Given data:

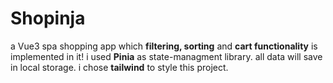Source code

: # Shopinja

a Vue3 spa shopping app which **filtering, sorting** and **cart functionality** is implemented in it!
i used **Pinia** as state-managment library. all data will save in local storage.
i chose **tailwind** to style this project.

Exercise aim:
Leave the pictures out and output the rest of the listing exactly.

Output for this task:
Source code

: # Shopinja

a Vue3 spa shopping app which **filtering, sorting** and **cart functionality** is implemented in it!
i used **Pinia** as state-managment library. all data will save in local storage.
i chose **tailwind** to style this project.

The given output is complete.